# Carb Cleaner is great for ..



## GoldenCityMuse (Apr 15, 2009)

Killing yellow Jacket & wasp nests.

The house next to us is vacant, and the carport had 4 big wasp nests. So after layering up this morning, I got a can of Super-Tech [Walmart] carb cleaner, with the red plastic straw that goes in the nozzle.

Sprayed the nests while the wasps were still mostly sleeping, and bingo, they dropped to the ground. Somewhat cheaper than buying the regular hornet/wasp killer sprays, though not quite as long a reach.

Since I have some allergic reaction to bees & wasps, I don;t want them around.

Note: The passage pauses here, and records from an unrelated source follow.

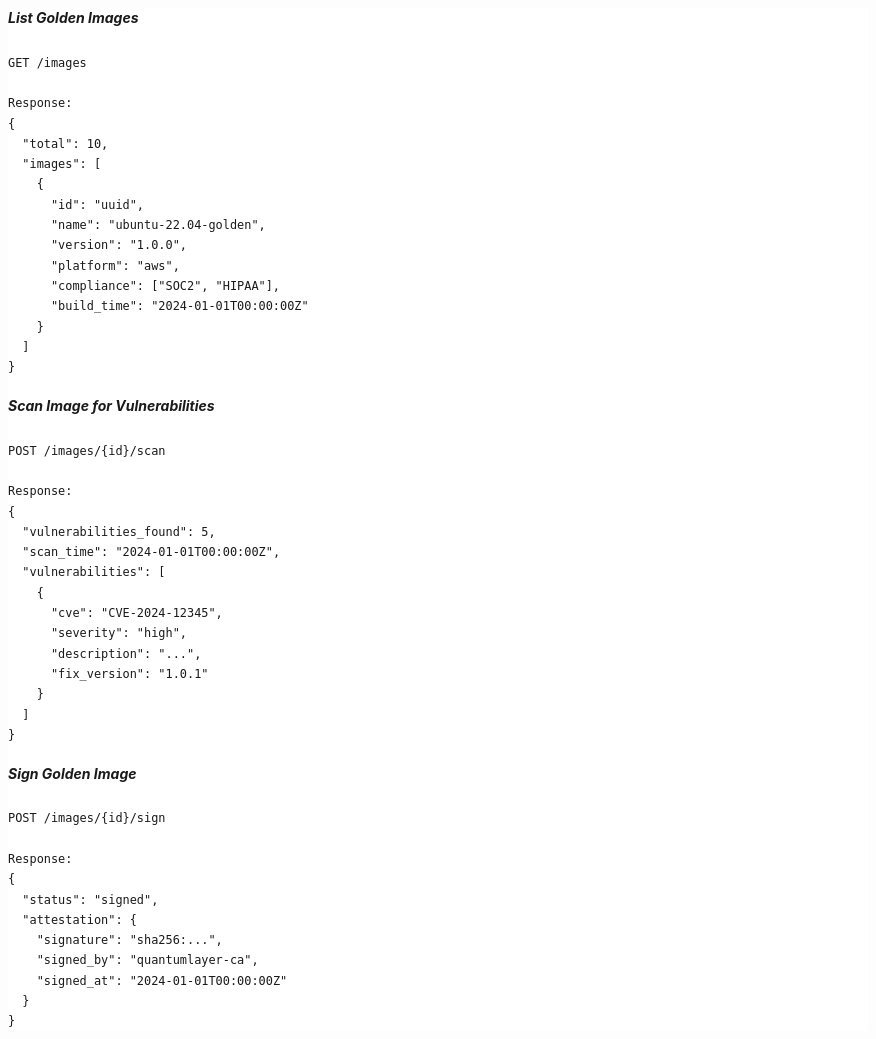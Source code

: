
 ```http
```

##### List Golden Images
```http
GET /images

Response:
{
  "total": 10,
  "images": [
    {
      "id": "uuid",
      "name": "ubuntu-22.04-golden",
      "version": "1.0.0",
      "platform": "aws",
      "compliance": ["SOC2", "HIPAA"],
      "build_time": "2024-01-01T00:00:00Z"
    }
  ]
}
```

##### Scan Image for Vulnerabilities
```http
POST /images/{id}/scan

Response:
{
  "vulnerabilities_found": 5,
  "scan_time": "2024-01-01T00:00:00Z",
  "vulnerabilities": [
    {
      "cve": "CVE-2024-12345",
      "severity": "high",
      "description": "...",
      "fix_version": "1.0.1"
    }
  ]
}
```

##### Sign Golden Image
```http
POST /images/{id}/sign

Response:
{
  "status": "signed",
  "attestation": {
    "signature": "sha256:...",
    "signed_by": "quantumlayer-ca",
    "signed_at": "2024-01-01T00:00:00Z"
  }
}
```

Of course, when I see how fast the carb cleaner kills the wasps, I think about how bad it is to spray it on my skin or inhale some of the overspray. Which is why I try to use gloves almost every time I do car cleaning and such.


----------



## Jan Doling (May 21, 2004)

Good post, thanks. Now what do I use to clean the mud residue off the stucco once I have scraped the nests off? I have a Shark Pocket Steam cleaner and was planning to use the little brush, but maybe there is some magic solution that will make the job easier?


----------



## chickenslayer (Apr 20, 2010)

Pine-sol in a spray bottle kills wasps and yellowjackets also, and smells a little better


----------



## Windy in Kansas (Jun 16, 2002)

I fully understand that your very life may be in danger from the stings. If it were me I just don't know if I would have the nerve to trespass onto other property and use carb cleaner on a carport know that if it is painted it might breach the paint coating and cause it to come off exposing galvanized or bare metal. Would be a tough call for me I think, but then again if I had the allergic reaction like you folk it might make a big difference in my thoughts.


----------



## randy11acres (Aug 29, 2009)

So is Brakeclean


----------